40

I'm using below command to transfer files cross server

scp -rc blowfish /source/directory/* username@domain.net:/destination/directory

Is there a way to transfer only files modified files just like update command for cp?

mob
  • 5

3 Answers3

67

rsync is your friend.

rsync -ru /source/directory/* username@domain.net:/destination/directory

If you want it to delete files at the destination that no longer exist at the source, add the --delete option.

Flup
  • 8,398
13

Generally one asks for scp because there is a reason. I.e. can't install rsyncd on the target.

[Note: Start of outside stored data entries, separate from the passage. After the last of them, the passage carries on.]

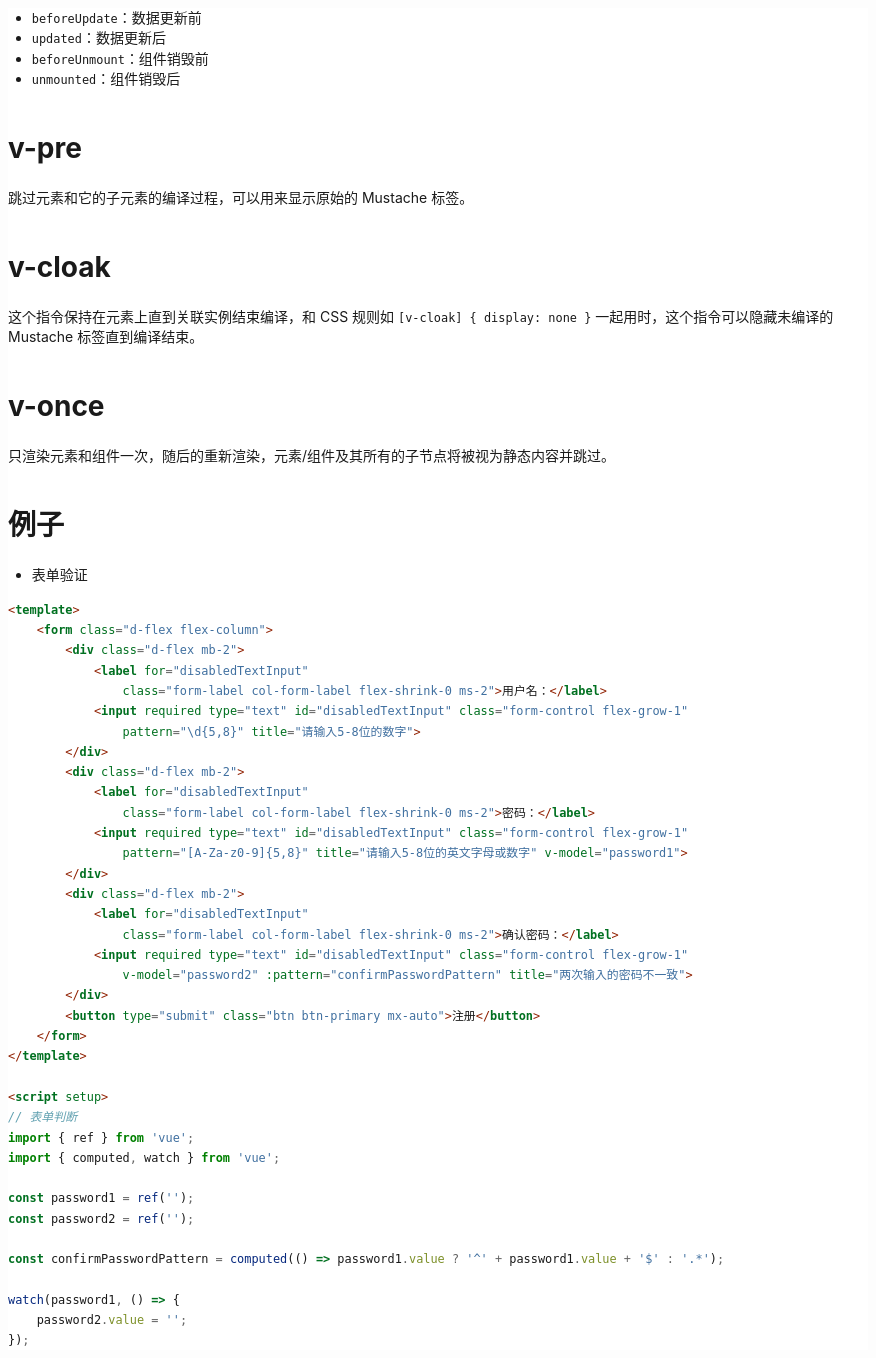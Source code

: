 - `beforeUpdate`：数据更新前
- `updated`：数据更新后
- `beforeUnmount`：组件销毁前
- `unmounted`：组件销毁后

# v-pre
跳过元素和它的子元素的编译过程，可以用来显示原始的 Mustache 标签。




# v-cloak
这个指令保持在元素上直到关联实例结束编译，和 CSS 规则如 `[v-cloak] { display: none }` 一起用时，这个指令可以隐藏未编译的 Mustache 标签直到编译结束。



# v-once
只渲染元素和组件一次，随后的重新渲染，元素/组件及其所有的子节点将被视为静态内容并跳过。


# 例子
- 表单验证

```html
<template>
	<form class="d-flex flex-column">
		<div class="d-flex mb-2">
			<label for="disabledTextInput"
				class="form-label col-form-label flex-shrink-0 ms-2">用户名：</label>
			<input required type="text" id="disabledTextInput" class="form-control flex-grow-1"
				pattern="\d{5,8}" title="请输入5-8位的数字">
		</div>
		<div class="d-flex mb-2">
			<label for="disabledTextInput"
				class="form-label col-form-label flex-shrink-0 ms-2">密码：</label>
			<input required type="text" id="disabledTextInput" class="form-control flex-grow-1"
				pattern="[A-Za-z0-9]{5,8}" title="请输入5-8位的英文字母或数字" v-model="password1">
		</div>
		<div class="d-flex mb-2">
			<label for="disabledTextInput"
				class="form-label col-form-label flex-shrink-0 ms-2">确认密码：</label>
			<input required type="text" id="disabledTextInput" class="form-control flex-grow-1"
				v-model="password2" :pattern="confirmPasswordPattern" title="两次输入的密码不一致">
		</div>
		<button type="submit" class="btn btn-primary mx-auto">注册</button>
	</form>
</template>

<script setup>
// 表单判断
import { ref } from 'vue';
import { computed, watch } from 'vue';

const password1 = ref('');
const password2 = ref('');

const confirmPasswordPattern = computed(() => password1.value ? '^' + password1.value + '$' : '.*');

watch(password1, () => {
    password2.value = '';
});
```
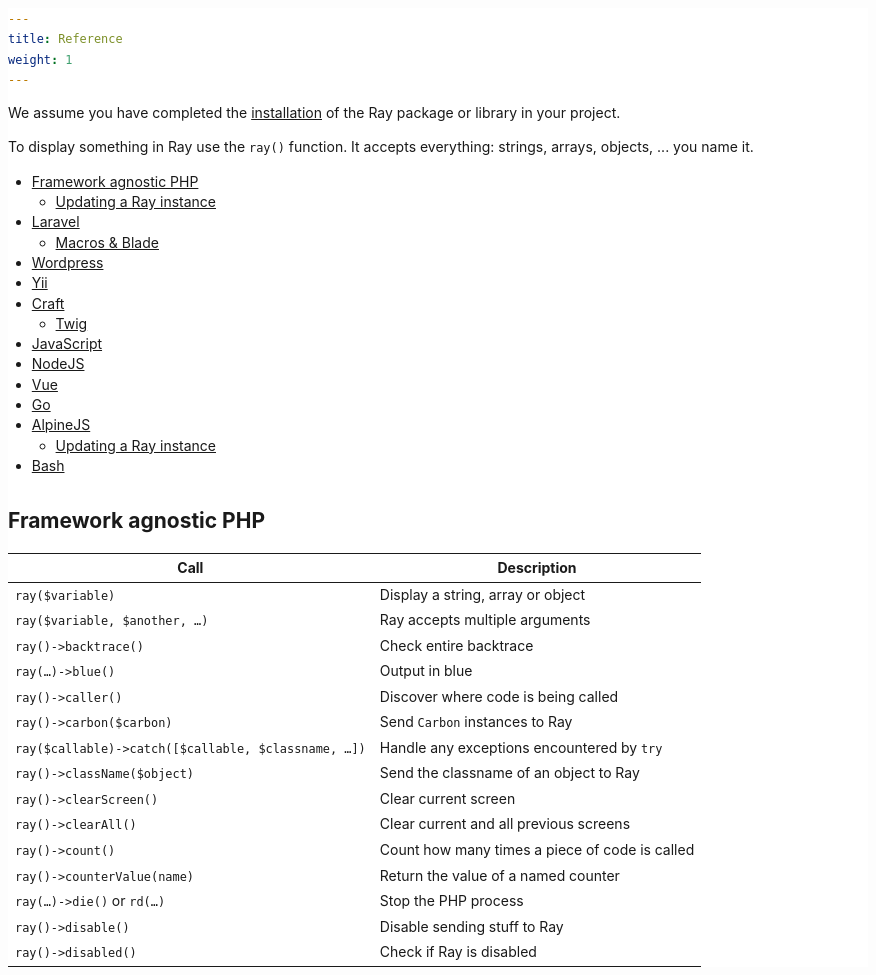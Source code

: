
 ```yaml
---
title: Reference
weight: 1
---
```


<style>
    code {
        white-space:nowrap
    }
</style>

We assume you have completed the [installation](/docs/ray/v1/installation-in-your-project/introduction) of the Ray package or library in your project.

To display something in Ray use the `ray()` function. It accepts everything: strings, arrays, objects, ... you name it.

- [Framework agnostic PHP](#content-framework-agnostic-php)
  - [Updating a Ray instance](#content-updating-a-ray-instance)
- [Laravel](#content-laravel)
  - [Macros &amp; Blade](#content-macros--blade)
- [Wordpress](#content-wordpress)
- [Yii](#content-yii)
- [Craft](#content-craft)
  - [Twig](#content-twig)
- [JavaScript](#content-javascript)
- [NodeJS](#content-nodejs)
- [Vue](#content-vue)
- [Go](#content-go)
- [AlpineJS](#content-alpinejs)
  - [Updating a Ray instance](#content-updating-a-ray-instance-1)
- [Bash](#content-bash)

## Framework agnostic PHP

| Call | Description |
| --- | --- |
| `ray($variable)` | Display a string, array or object |
| `ray($variable, $another, …)` | Ray accepts multiple arguments |
| `ray()->backtrace()` | Check entire backtrace |
| `ray(…)->blue()` | Output in blue |
| `ray()->caller()` | Discover where code is being called |
| `ray()->carbon($carbon)` | Send `Carbon` instances to Ray |
| `ray($callable)->catch([$callable, $classname, …])` | Handle any exceptions encountered by `try` |
| `ray()->className($object)` | Send the classname of an object to Ray |
| `ray()->clearScreen()` | Clear current screen |
| `ray()->clearAll()` | Clear current and all previous screens |
| `ray()->count()` | Count how many times a piece of code is called |
| `ray()->counterValue(name)` | Return the value of a named counter |
| `ray(…)->die()` or `rd(…)` | Stop the PHP process |
| `ray()->disable()` | Disable sending stuff to Ray |
| `ray()->disabled()` | Check if Ray is disabled |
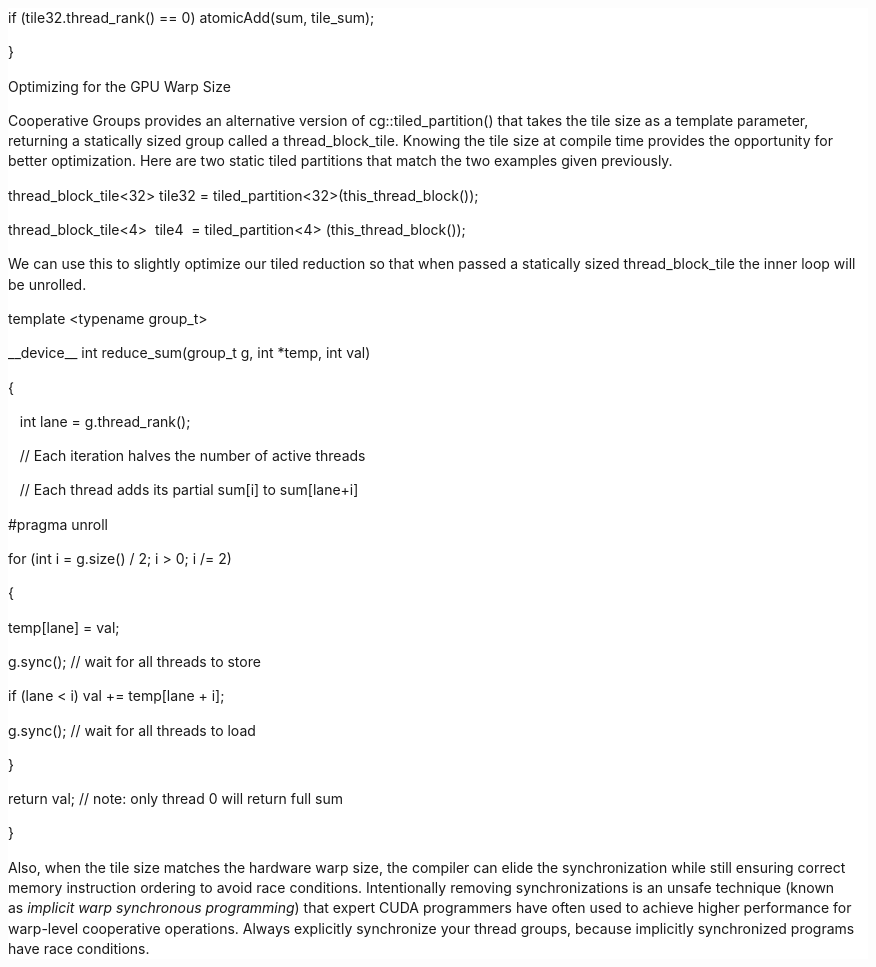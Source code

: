 if (tile32.thread_rank() == 0) atomicAdd(sum, tile_sum);

}

Optimizing for the GPU Warp Size

Cooperative Groups provides an alternative version
of cg::tiled_partition() that takes the tile size as a template
parameter, returning a statically sized group called
a thread_block_tile. Knowing the tile size at compile time provides the
opportunity for better optimization. Here are two static tiled
partitions that match the two examples given previously.

thread_block_tile\<32\> tile32 =
tiled_partition\<32\>(this_thread_block());

thread_block_tile\<4\>  tile4  = tiled_partition\<4\>
(this_thread_block());

We can use this to slightly optimize our tiled reduction so that when
passed a statically sized thread_block_tile the inner loop will be
unrolled.

template \<typename group_t\>

\_\_device\_\_ int reduce_sum(group_t g, int \*temp, int val)

{

   int lane = g.thread_rank();

   // Each iteration halves the number of active threads

   // Each thread adds its partial sum\[i\] to sum\[lane+i\]

#pragma unroll

for (int i = g.size() / 2; i \> 0; i /= 2)

{

temp\[lane\] = val;

g.sync(); // wait for all threads to store

if (lane \< i) val += temp\[lane + i\];

g.sync(); // wait for all threads to load

}

return val; // note: only thread 0 will return full sum

}

Also, when the tile size matches the hardware warp size, the compiler
can elide the synchronization while still ensuring correct memory
instruction ordering to avoid race conditions. Intentionally removing
synchronizations is an unsafe technique (known as *implicit warp
synchronous programming*) that expert CUDA programmers have often used
to achieve higher performance for warp-level cooperative operations.
Always explicitly synchronize your thread groups, because implicitly
synchronized programs have race conditions.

files=`find . -newermt "-3600 secs"`

for file in $files
do
       sshpass -p "" scp "$file" "root@$IP://usr/local/www/current/$file"
done
Dave M
  • 4,494
1

Another option:

remote_sum=$(ssh ${remote} sha256sum ${dest_filename})
remote_sum=${remote_sum%% *}
local_sum=$(sha256sum ${local_filename})
local_sum=${local_sum%% *}
if [[ ${local_sum} != ${remote_sum} ]]; then
  scp ${local_filename} ${remote}:${remote_filename}
fi

This is okay for one file but will be a bit slow for lots of files, depending on how quickly SSH can do repeated connections. If you have controlmasters set up on your SSH connection it might not be too bad. If you need to copy a while directory tree recursively, you could do a single SSH command that does sums on all the files, shove the result into a bash associative array, do the same on the local host, then compare file sums to decide whether to do the copy. But it's almost certainly easier to install rsync on the remote.